Description of the task |
Even if the data beneath seems repetitive, write it all out again exactly.

--- Data Enclosed Below ---

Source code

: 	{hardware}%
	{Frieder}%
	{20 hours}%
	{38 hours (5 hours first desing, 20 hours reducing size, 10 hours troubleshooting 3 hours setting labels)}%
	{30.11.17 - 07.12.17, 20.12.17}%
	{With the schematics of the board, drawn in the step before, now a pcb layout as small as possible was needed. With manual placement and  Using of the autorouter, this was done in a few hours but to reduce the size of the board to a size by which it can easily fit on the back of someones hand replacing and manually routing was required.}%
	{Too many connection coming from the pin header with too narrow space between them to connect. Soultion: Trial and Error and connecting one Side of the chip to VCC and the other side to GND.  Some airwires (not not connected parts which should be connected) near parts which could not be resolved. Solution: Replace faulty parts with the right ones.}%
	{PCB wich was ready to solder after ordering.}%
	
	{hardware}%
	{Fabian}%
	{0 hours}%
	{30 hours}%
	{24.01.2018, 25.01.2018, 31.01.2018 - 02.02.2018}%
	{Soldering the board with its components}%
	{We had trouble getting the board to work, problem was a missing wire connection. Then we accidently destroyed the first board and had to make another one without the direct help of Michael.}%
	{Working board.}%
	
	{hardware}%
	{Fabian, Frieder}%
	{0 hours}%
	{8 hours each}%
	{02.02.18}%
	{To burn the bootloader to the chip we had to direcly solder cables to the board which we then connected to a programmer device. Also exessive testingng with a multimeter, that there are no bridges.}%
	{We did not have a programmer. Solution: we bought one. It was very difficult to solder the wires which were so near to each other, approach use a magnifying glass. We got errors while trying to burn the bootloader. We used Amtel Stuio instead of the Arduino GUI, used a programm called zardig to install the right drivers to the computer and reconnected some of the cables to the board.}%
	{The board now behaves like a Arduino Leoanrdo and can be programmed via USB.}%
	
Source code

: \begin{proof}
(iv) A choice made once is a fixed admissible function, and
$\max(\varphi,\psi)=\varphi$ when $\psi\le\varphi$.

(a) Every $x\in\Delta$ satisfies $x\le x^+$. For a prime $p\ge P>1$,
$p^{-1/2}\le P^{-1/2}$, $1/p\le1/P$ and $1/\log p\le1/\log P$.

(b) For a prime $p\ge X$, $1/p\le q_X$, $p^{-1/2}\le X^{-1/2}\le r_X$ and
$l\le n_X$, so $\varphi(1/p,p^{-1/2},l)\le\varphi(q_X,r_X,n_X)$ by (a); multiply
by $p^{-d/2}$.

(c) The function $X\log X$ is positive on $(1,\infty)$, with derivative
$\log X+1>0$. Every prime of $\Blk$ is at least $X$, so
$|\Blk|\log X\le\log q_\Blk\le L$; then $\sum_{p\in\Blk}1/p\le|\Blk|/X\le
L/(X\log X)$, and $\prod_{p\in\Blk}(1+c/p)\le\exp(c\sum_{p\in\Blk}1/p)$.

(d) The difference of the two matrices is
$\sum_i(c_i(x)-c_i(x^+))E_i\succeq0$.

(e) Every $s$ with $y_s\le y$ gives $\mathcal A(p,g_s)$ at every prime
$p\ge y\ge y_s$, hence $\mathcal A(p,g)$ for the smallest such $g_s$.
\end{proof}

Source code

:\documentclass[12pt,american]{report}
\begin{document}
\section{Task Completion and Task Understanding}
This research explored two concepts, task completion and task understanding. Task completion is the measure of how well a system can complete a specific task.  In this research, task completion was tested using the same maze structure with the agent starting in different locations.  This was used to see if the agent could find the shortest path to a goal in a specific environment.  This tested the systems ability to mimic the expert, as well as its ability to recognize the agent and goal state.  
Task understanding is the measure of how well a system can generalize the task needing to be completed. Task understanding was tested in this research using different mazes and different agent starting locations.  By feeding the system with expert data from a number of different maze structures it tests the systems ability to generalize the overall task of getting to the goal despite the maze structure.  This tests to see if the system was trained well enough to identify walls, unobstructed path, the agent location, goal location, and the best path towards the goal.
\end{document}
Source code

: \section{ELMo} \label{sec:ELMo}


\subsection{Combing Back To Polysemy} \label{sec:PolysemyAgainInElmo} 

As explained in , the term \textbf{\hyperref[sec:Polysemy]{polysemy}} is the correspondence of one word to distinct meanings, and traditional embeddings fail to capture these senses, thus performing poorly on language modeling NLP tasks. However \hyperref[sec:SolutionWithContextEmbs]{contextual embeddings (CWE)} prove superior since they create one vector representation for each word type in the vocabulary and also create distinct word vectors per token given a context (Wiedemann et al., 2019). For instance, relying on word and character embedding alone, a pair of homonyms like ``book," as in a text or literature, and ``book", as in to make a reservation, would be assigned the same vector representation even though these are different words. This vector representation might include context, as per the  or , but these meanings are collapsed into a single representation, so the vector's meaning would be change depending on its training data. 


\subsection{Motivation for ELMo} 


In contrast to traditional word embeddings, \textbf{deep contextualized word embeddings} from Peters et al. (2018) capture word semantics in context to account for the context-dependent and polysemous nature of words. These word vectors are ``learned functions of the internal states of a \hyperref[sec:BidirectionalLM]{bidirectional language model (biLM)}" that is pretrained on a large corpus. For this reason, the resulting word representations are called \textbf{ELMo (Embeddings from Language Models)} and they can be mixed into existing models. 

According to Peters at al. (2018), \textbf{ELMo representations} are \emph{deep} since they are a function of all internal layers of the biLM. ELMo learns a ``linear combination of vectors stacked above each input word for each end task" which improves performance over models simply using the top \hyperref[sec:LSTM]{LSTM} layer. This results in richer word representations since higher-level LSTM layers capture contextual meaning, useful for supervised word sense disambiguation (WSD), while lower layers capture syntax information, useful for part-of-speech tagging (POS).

--- End of Enclosed Data ---

Solution to this task |
Source code

: 	{hardware}%
	{Frieder}%
	{20 hours}%
	{38 hours (5 hours first desing, 20 hours reducing size, 10 hours troubleshooting 3 hours setting labels)}%
	{30.11.17 - 07.12.17, 20.12.17}%
	{With the schematics of the board, drawn in the step before, now a pcb layout as small as possible was needed. With manual placement and  Using of the autorouter, this was done in a few hours but to reduce the size of the board to a size by which it can easily fit on the back of someones hand replacing and manually routing was required.}%
	{Too many connection coming from the pin header with too narrow space between them to connect. Soultion: Trial and Error and connecting one Side of the chip to VCC and the other side to GND.  Some airwires (not not connected parts which should be connected) near parts which could not be resolved. Solution: Replace faulty parts with the right ones.}%
	{PCB wich was ready to solder after ordering.}%
	
	{hardware}%
	{Fabian}%
	{0 hours}%
	{30 hours}%
	{24.01.2018, 25.01.2018, 31.01.2018 - 02.02.2018}%
	{Soldering the board with its components}%
	{We had trouble getting the board to work, problem was a missing wire connection. Then we accidently destroyed the first board and had to make another one without the direct help of Michael.}%
	{Working board.}%
	
	{hardware}%
	{Fabian, Frieder}%
	{0 hours}%
	{8 hours each}%
	{02.02.18}%
	{To burn the bootloader to the chip we had to direcly solder cables to the board which we then connected to a programmer device. Also exessive testingng with a multimeter, that there are no bridges.}%
	{We did not have a programmer. Solution: we bought one. It was very difficult to solder the wires which were so near to each other, approach use a magnifying glass. We got errors while trying to burn the bootloader. We used Amtel Stuio instead of the Arduino GUI, used a programm called zardig to install the right drivers to the computer and reconnected some of the cables to the board.}%
	{The board now behaves like a Arduino Leoanrdo and can be programmed via USB.}%
	
Source code

: \begin{proof}
(iv) A choice made once is a fixed admissible function, and
$\max(\varphi,\psi)=\varphi$ when $\psi\le\varphi$.

(a) Every $x\in\Delta$ satisfies $x\le x^+$. For a prime $p\ge P>1$,
$p^{-1/2}\le P^{-1/2}$, $1/p\le1/P$ and $1/\log p\le1/\log P$.

(b) For a prime $p\ge X$, $1/p\le q_X$, $p^{-1/2}\le X^{-1/2}\le r_X$ and
$l\le n_X$, so $\varphi(1/p,p^{-1/2},l)\le\varphi(q_X,r_X,n_X)$ by (a); multiply
by $p^{-d/2}$.

(c) The function $X\log X$ is positive on $(1,\infty)$, with derivative
$\log X+1>0$. Every prime of $\Blk$ is at least $X$, so
$|\Blk|\log X\le\log q_\Blk\le L$; then $\sum_{p\in\Blk}1/p\le|\Blk|/X\le
L/(X\log X)$, and $\prod_{p\in\Blk}(1+c/p)\le\exp(c\sum_{p\in\Blk}1/p)$.

(d) The difference of the two matrices is
$\sum_i(c_i(x)-c_i(x^+))E_i\succeq0$.

(e) Every $s$ with $y_s\le y$ gives $\mathcal A(p,g_s)$ at every prime
$p\ge y\ge y_s$, hence $\mathcal A(p,g)$ for the smallest such $g_s$.
\end{proof}

Source code

:\documentclass[12pt,american]{report}
\begin{document}
\section{Task Completion and Task Understanding}
This research explored two concepts, task completion and task understanding. Task completion is the measure of how well a system can complete a specific task.  In this research, task completion was tested using the same maze structure with the agent starting in different locations.  This was used to see if the agent could find the shortest path to a goal in a specific environment.  This tested the systems ability to mimic the expert, as well as its ability to recognize the agent and goal state.  
Task understanding is the measure of how well a system can generalize the task needing to be completed. Task understanding was tested in this research using different mazes and different agent starting locations.  By feeding the system with expert data from a number of different maze structures it tests the systems ability to generalize the overall task of getting to the goal despite the maze structure.  This tests to see if the system was trained well enough to identify walls, unobstructed path, the agent location, goal location, and the best path towards the goal.
\end{document}
Source code

: \section{ELMo} \label{sec:ELMo}


\subsection{Combing Back To Polysemy} \label{sec:PolysemyAgainInElmo} 

As explained in , the term \textbf{\hyperref[sec:Polysemy]{polysemy}} is the correspondence of one word to distinct meanings, and traditional embeddings fail to capture these senses, thus performing poorly on language modeling NLP tasks. However \hyperref[sec:SolutionWithContextEmbs]{contextual embeddings (CWE)} prove superior since they create one vector representation for each word type in the vocabulary and also create distinct word vectors per token given a context (Wiedemann et al., 2019). For instance, relying on word and character embedding alone, a pair of homonyms like ``book," as in a text or literature, and ``book", as in to make a reservation, would be assigned the same vector representation even though these are different words. This vector representation might include context, as per the  or , but these meanings are collapsed into a single representation, so the vector's meaning would be change depending on its training data. 


\subsection{Motivation for ELMo} 


In contrast to traditional word embeddings, \textbf{deep contextualized word embeddings} from Peters et al. (2018) capture word semantics in context to account for the context-dependent and polysemous nature of words. These word vectors are ``learned functions of the internal states of a \hyperref[sec:BidirectionalLM]{bidirectional language model (biLM)}" that is pretrained on a large corpus. For this reason, the resulting word representations are called \textbf{ELMo (Embeddings from Language Models)} and they can be mixed into existing models. 

According to Peters at al. (2018), \textbf{ELMo representations} are \emph{deep} since they are a function of all internal layers of the biLM. ELMo learns a ``linear combination of vectors stacked above each input word for each end task" which improves performance over models simply using the top \hyperref[sec:LSTM]{LSTM} layer. This results in richer word representations since higher-level LSTM layers capture contextual meaning, useful for supervised word sense disambiguation (WSD), while lower layers capture syntax information, useful for part-of-speech tagging (POS).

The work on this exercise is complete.